Which is a complaint I sometimes have about the show: everybody's always right. They don't often agree, but they each have a defensible position, depending on how you look at it. There's a constant moral grey area – it's up to the audience to sort out who did the right thing and who didn't. The closest thing BSG has to a villain is Gaius Baltar, but he's not so much evil as confused by moral quandaries and questions about his own identity. I can't stand Starbuck because she's intensely self-involved (to an extent that rivals Meredith Grey) and destructive to herself and others, but that's just me – she's clearly the spunky hero of the show. So there's never a satisfying conclusion because there's no clear-cut good guy to win out over a clear-cut bad guy.

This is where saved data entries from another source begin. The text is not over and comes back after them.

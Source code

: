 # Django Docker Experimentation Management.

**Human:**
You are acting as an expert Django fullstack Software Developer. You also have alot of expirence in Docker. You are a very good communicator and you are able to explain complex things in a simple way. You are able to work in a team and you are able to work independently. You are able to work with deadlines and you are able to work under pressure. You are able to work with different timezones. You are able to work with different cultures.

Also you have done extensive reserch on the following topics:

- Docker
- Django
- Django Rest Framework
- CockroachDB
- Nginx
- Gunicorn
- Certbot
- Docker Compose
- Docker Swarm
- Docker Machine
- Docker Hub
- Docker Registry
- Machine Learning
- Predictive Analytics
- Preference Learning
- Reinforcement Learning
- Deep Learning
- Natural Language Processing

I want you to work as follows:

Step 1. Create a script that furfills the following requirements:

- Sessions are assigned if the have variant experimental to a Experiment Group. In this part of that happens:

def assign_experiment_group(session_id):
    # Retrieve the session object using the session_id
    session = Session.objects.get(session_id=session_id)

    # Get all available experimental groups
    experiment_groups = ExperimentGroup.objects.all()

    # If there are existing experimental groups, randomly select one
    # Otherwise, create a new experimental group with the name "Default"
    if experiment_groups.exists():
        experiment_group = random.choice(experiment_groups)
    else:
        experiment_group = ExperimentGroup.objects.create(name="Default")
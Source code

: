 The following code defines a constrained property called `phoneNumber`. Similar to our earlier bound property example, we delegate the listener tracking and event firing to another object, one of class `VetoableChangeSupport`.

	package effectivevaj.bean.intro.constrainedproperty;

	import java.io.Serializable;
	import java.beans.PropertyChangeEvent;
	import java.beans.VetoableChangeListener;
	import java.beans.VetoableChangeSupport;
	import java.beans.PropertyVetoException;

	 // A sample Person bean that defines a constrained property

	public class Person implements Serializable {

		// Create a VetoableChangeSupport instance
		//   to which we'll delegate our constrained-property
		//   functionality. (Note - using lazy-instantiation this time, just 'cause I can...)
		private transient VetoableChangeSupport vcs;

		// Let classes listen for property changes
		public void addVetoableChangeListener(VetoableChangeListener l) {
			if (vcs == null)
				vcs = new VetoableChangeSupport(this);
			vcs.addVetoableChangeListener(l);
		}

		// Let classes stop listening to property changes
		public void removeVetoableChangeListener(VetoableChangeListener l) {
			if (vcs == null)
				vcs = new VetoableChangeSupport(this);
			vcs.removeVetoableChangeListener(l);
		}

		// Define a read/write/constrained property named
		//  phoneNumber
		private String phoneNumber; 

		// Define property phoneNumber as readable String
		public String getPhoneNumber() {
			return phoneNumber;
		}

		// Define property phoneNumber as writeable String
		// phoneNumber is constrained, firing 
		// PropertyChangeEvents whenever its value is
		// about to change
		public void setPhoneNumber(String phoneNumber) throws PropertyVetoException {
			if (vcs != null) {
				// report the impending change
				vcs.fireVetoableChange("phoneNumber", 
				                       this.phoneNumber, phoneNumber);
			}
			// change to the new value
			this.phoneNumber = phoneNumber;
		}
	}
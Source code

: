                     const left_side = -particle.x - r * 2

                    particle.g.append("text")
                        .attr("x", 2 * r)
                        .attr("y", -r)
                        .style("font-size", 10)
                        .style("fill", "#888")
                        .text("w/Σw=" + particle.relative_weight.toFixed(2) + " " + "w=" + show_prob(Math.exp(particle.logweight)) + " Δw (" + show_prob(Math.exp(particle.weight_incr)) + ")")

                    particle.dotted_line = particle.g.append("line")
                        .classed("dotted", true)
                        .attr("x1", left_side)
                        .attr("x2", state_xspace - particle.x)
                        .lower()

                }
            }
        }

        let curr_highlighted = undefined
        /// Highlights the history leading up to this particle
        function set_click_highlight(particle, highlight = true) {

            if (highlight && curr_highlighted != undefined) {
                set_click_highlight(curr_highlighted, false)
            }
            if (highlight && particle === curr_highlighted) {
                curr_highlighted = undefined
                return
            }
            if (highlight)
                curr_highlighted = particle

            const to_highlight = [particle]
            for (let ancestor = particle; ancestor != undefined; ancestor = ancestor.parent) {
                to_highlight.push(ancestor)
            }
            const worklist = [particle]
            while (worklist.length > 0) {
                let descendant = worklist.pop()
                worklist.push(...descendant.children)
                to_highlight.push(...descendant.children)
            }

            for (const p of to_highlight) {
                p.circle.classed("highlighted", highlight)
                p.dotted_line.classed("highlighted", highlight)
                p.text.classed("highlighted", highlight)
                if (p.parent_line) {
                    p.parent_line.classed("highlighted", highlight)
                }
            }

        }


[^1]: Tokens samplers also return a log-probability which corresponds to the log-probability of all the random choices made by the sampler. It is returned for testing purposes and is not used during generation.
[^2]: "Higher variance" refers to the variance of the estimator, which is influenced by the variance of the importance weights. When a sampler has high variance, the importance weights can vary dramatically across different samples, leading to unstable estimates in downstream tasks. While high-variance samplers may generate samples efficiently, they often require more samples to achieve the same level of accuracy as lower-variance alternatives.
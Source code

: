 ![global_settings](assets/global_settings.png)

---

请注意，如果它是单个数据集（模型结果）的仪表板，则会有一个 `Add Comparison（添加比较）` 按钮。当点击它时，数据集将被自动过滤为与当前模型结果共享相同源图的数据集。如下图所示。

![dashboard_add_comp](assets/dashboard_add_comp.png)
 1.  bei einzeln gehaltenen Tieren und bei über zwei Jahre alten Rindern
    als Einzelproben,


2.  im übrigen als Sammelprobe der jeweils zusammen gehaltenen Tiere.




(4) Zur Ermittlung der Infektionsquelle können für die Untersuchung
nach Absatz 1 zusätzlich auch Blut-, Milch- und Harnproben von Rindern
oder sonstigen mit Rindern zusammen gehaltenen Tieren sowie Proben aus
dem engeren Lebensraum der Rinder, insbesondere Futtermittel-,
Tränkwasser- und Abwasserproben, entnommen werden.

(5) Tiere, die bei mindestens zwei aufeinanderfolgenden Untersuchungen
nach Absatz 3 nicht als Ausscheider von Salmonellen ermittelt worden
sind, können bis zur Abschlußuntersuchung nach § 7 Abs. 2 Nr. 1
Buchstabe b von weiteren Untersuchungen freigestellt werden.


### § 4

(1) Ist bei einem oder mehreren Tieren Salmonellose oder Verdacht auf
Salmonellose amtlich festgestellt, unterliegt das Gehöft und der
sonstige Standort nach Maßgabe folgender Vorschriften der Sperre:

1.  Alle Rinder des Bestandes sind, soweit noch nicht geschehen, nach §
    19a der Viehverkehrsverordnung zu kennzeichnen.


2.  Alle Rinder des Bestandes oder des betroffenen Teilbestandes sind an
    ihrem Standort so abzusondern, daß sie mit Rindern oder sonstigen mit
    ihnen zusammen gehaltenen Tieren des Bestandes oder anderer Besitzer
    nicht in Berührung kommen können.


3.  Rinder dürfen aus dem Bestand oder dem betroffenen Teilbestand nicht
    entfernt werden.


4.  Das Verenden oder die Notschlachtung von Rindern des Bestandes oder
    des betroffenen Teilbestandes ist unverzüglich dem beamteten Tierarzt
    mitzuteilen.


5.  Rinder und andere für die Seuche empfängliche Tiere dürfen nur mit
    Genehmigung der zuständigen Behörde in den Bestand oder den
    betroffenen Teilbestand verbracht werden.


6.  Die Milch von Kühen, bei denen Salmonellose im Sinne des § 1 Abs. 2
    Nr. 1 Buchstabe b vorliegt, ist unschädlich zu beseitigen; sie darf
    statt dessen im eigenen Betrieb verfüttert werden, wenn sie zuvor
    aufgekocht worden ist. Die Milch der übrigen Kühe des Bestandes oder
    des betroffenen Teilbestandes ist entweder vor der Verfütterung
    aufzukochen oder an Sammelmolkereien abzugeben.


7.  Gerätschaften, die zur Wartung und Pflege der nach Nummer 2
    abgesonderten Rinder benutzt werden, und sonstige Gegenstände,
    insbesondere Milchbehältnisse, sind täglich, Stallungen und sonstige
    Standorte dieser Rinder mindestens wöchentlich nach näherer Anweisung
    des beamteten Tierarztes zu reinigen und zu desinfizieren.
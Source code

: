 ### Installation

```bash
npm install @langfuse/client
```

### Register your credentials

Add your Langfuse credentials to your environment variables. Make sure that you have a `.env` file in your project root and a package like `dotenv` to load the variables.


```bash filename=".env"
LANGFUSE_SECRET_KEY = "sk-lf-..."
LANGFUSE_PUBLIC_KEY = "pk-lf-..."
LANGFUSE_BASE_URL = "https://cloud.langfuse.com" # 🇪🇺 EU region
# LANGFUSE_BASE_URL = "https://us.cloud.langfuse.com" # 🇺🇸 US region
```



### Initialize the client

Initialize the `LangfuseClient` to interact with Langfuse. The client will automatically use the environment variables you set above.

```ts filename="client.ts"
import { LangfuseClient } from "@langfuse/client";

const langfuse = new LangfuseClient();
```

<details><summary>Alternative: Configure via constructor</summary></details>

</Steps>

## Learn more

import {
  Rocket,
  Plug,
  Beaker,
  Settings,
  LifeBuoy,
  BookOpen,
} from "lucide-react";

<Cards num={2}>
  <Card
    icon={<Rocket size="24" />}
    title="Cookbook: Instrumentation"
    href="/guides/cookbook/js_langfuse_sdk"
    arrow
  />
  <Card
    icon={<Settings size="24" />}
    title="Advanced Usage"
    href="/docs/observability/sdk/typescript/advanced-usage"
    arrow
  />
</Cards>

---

I understand why the show does this: it's meant to be thoughtful and give us perspective on the real world, which is often a mishmash of competing motives and consequences, some good and some bad. But, as television, it can be infuriating. I'm not saying I never want thoughtful television, or morally relativistic television. But it can be tiresome, compared to other shows where you get to cheer after each episode. I don't know if all sci-fi shows are like this, but in my experience many are. So, that might answer your question – if the average American is more prone to a tidy, ass-kicking conclusion and less prone to thinking about things than I am, that might be why he or she shies away from this kind of programming.

(Also, the episode I watched last night, "Taking a Break from All Your Worries," rivaled early Jericho for "Wah! My adultery is really becoming a strain!" – which... no.)